The siRNA may include a form in which siRNA synthesized in vitro or a nucleotide sequence encoding the siRNA is inserted into an expression vector to be expressed.

In the present invention, the "vector" refers to a genetic construct comprising an external DNA inserted into a genome encoding a polypeptide.

The vector related to the present invention is a vector in which a nucleic acid sequence inhibiting the gene is inserted into the genome, and these vectors include a DNA vector, a plasmid vector, a cosmid vector, a bacteriophage vector, a yeast vector, or a viral vector.

In addition, the antisense has a sequence complementary to all or part of an mRNA sequence transcribed from the UCP1 gene or a fragment thereof, and binds to the mRNA to inhibit expression of the UCP1 gene or fragment.

In addition, the shRNA (short hairpin RNA) may be prepared according to a conventional method by targeting the shRNA common nucleotide sequence site on a human or mouse.

In addition, the antibody may be a polyclonal antibody, a monoclonal antibody, a human antibody, or a humanized antibody against UCP1 protein.

Examples of the antibody fragment include Fab, Fab', F(ab') ₂ and Fv fragments; diabody; linear antibody (Zapata et al., Protein Eng. 8(10):1057-1062(1995)); single chain antibody molecules; and multispecific antibodies formed from antibody fragments, and the like.

Papain digestion of the antibody yields two identical antigen-binding fragments, one “Fab” fragment with a single antigen-binding site, and the other “Fc” fragment. _{Pepsin treatment yields an F(ab') 2} fragment that has two antigen binding sites and is still capable of cross-linking antigen. Fvs are minimal antibody fragments that contain complete antigen recognition and binding sites. This region consists of a dimer of one heavy chain and one light chain variable region and is tightly bound non-covalently.
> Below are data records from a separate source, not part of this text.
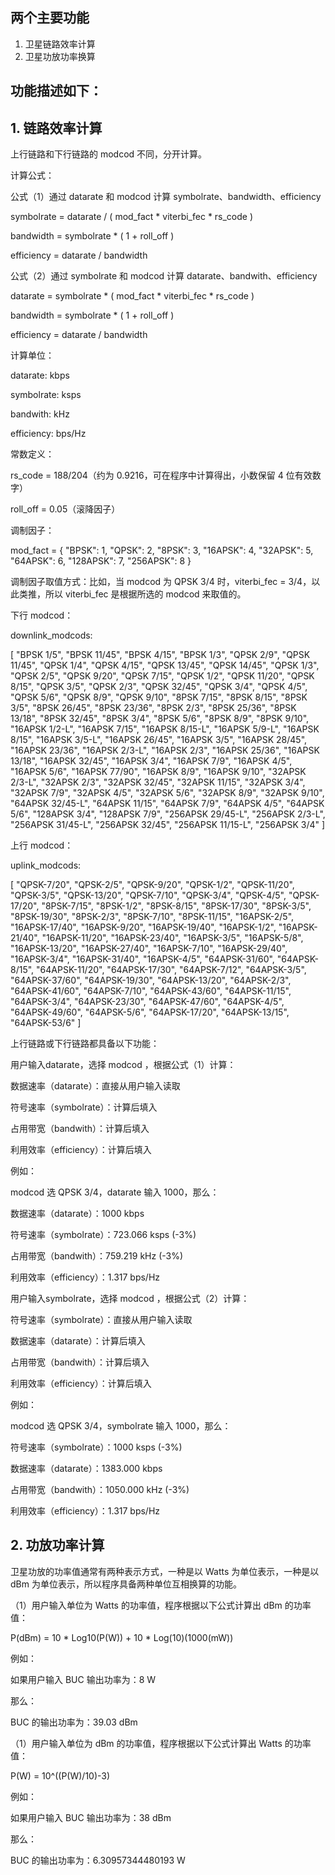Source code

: ## 两个主要功能

1. 卫星链路效率计算
2. 卫星功放功率换算

## 功能描述如下：

## 1. 链路效率计算

上行链路和下行链路的 modcod 不同，分开计算。

计算公式：

公式（1）通过 datarate 和 modcod 计算 symbolrate、bandwidth、efficiency

symbolrate = datarate / ( mod_fact * viterbi_fec * rs_code )

bandwidth = symbolrate * ( 1 + roll_off )

efficiency = datarate /  bandwidth

公式（2）通过 symbolrate 和 modcod 计算 datarate、bandwith、efficiency

datarate = symbolrate * ( mod_fact * viterbi_fec * rs_code )

bandwidth = symbolrate * ( 1 + roll_off )

efficiency = datarate /  bandwidth

计算单位：

datarate: kbps

symbolrate: ksps

bandwith: kHz

efficiency: bps/Hz

常数定义：

rs_code = 188/204（约为 0.9216，可在程序中计算得出，小数保留 4 位有效数字）

roll_off = 0.05（滚降因子）

调制因子：

mod_fact =  {
"BPSK": 1,
"QPSK": 2,
"8PSK": 3,
"16APSK": 4,
"32APSK": 5,
"64APSK": 6,
"128APSK": 7,
"256APSK": 8
}

调制因子取值方式：比如，当 modcod 为 QPSK 3/4 时，viterbi_fec = 3/4，以此类推，所以 viterbi_fec 是根据所选的 modcod 来取值的。

下行 modcod：

downlink_modcods:

[
"BPSK 1/5", "BPSK 11/45", "BPSK 4/15", "BPSK 1/3", "QPSK 2/9",
"QPSK 11/45", "QPSK 1/4", "QPSK 4/15", "QPSK 13/45", "QPSK 14/45",
"QPSK 1/3", "QPSK 2/5", "QPSK 9/20", "QPSK 7/15", "QPSK 1/2", "QPSK 11/20",
"QPSK 8/15", "QPSK 3/5", "QPSK 2/3", "QPSK 32/45", "QPSK 3/4", "QPSK 4/5",
"QPSK 5/6", "QPSK 8/9", "QPSK 9/10", "8PSK 7/15", "8PSK 8/15", "8PSK 3/5",
"8PSK 26/45", "8PSK 23/36", "8PSK 2/3", "8PSK 25/36", "8PSK 13/18",
"8PSK 32/45", "8PSK 3/4", "8PSK 5/6", "8PSK 8/9", "8PSK 9/10",
"16APSK 1/2-L", "16APSK 7/15", "16APSK 8/15-L", "16APSK 5/9-L",
"16APSK 8/15", "16APSK 3/5-L", "16APSK 26/45", "16APSK 3/5",
"16APSK 28/45", "16APSK 23/36", "16APSK 2/3-L", "16APSK 2/3",
"16APSK 25/36", "16APSK 13/18", "16APSK 32/45", "16APSK 3/4", "16APSK 7/9",
"16APSK 4/5", "16APSK 5/6", "16APSK 77/90", "16APSK 8/9", "16APSK 9/10",
"32APSK 2/3-L", "32APSK 2/3", "32APSK 32/45", "32APSK 11/15", "32APSK 3/4",
"32APSK 7/9", "32APSK 4/5", "32APSK 5/6", "32APSK 8/9", "32APSK 9/10",
"64APSK 32/45-L", "64APSK 11/15", "64APSK 7/9", "64APSK 4/5", "64APSK 5/6",
"128APSK 3/4", "128APSK 7/9", "256APSK 29/45-L", "256APSK 2/3-L",
"256APSK 31/45-L", "256APSK 32/45", "256APSK 11/15-L", "256APSK 3/4"
]

上行 modcod：

uplink_modcods:

[
"QPSK-7/20", "QPSK-2/5", "QPSK-9/20", "QPSK-1/2", "QPSK-11/20", "QPSK-3/5",
"QPSK-13/20", "QPSK-7/10", "QPSK-3/4", "QPSK-4/5", "QPSK-17/20",
"8PSK-7/15", "8PSK-1/2", "8PSK-8/15", "8PSK-17/30", "8PSK-3/5",
"8PSK-19/30", "8PSK-2/3", "8PSK-7/10", "8PSK-11/15", "16APSK-2/5",
"16APSK-17/40", "16APSK-9/20", "16APSK-19/40", "16APSK-1/2",
"16APSK-21/40", "16APSK-11/20", "16APSK-23/40", "16APSK-3/5", "16APSK-5/8",
"16APSK-13/20", "16APSK-27/40", "16APSK-7/10", "16APSK-29/40",
"16APSK-3/4", "16APSK-31/40", "16APSK-4/5", "64APSK-31/60", "64APSK-8/15",
"64APSK-11/20", "64APSK-17/30", "64APSK-7/12", "64APSK-3/5",
"64APSK-37/60", "64APSK-19/30", "64APSK-13/20", "64APSK-2/3",
"64APSK-41/60", "64APSK-7/10", "64APSK-43/60", "64APSK-11/15",
"64APSK-3/4", "64APSK-23/30", "64APSK-47/60", "64APSK-4/5", "64APSK-49/60",
"64APSK-5/6", "64APSK-17/20", "64APSK-13/15", "64APSK-53/6"
]

上行链路或下行链路都具备以下功能：

用户输入datarate，选择 modcod ，根据公式（1）计算：

数据速率（datarate）：直接从用户输入读取

符号速率（symbolrate）：计算后填入

占用带宽（bandwith）：计算后填入

利用效率（efficiency）：计算后填入

例如：

modcod 选 QPSK 3/4，datarate 输入 1000，那么：

数据速率（datarate）：1000 kbps

符号速率（symbolrate）：723.066 ksps (-3%)

占用带宽（bandwith）：759.219 kHz (-3%)

利用效率（efficiency）：1.317 bps/Hz

用户输入symbolrate，选择 modcod ，根据公式（2）计算：

符号速率（symbolrate）：直接从用户输入读取

数据速率（datarate）：计算后填入

占用带宽（bandwith）：计算后填入

利用效率（efficiency）：计算后填入

例如：

modcod 选 QPSK 3/4，symbolrate 输入 1000，那么：

符号速率（symbolrate）：1000 ksps (-3%)

数据速率（datarate）：1383.000 kbps

占用带宽（bandwith）：1050.000 kHz (-3%)

利用效率（efficiency）：1.317 bps/Hz

## 2. 功放功率计算

卫星功放的功率值通常有两种表示方式，一种是以 Watts 为单位表示，一种是以 dBm 为单位表示，所以程序具备两种单位互相换算的功能。

（1）用户输入单位为 Watts 的功率值，程序根据以下公式计算出 dBm 的功率值：

P(dBm) = 10 * Log10(P(W)) + 10 * Log(10)(1000(mW))

例如：

如果用户输入 BUC 输出功率为：8 W

那么：

BUC 的输出功率为：39.03 dBm

（1）用户输入单位为 dBm 的功率值，程序根据以下公式计算出 Watts 的功率值：

P(W) = 10^((P(W)/10)-3)

例如：

如果用户输入 BUC 输出功率为：38 dBm

那么：

BUC 的输出功率为：6.30957344480193 W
Methods for preparing polyclonal antibodies are known to those skilled in the art. The polyclonal antibody can be prepared by injecting an immunizing agent into a mammal at least once and, if necessary, by injecting it with an adjuvant. Typically, the immunizing agent and/or adjuvant is injected into the mammal several times by subcutaneous or intraperitoneal injection. The immunizing agent may be a protein of the invention or a fusion protein thereof. It may be effective to inject an immunizing agent with a protein known to be immunogenic in the mammal being immunized.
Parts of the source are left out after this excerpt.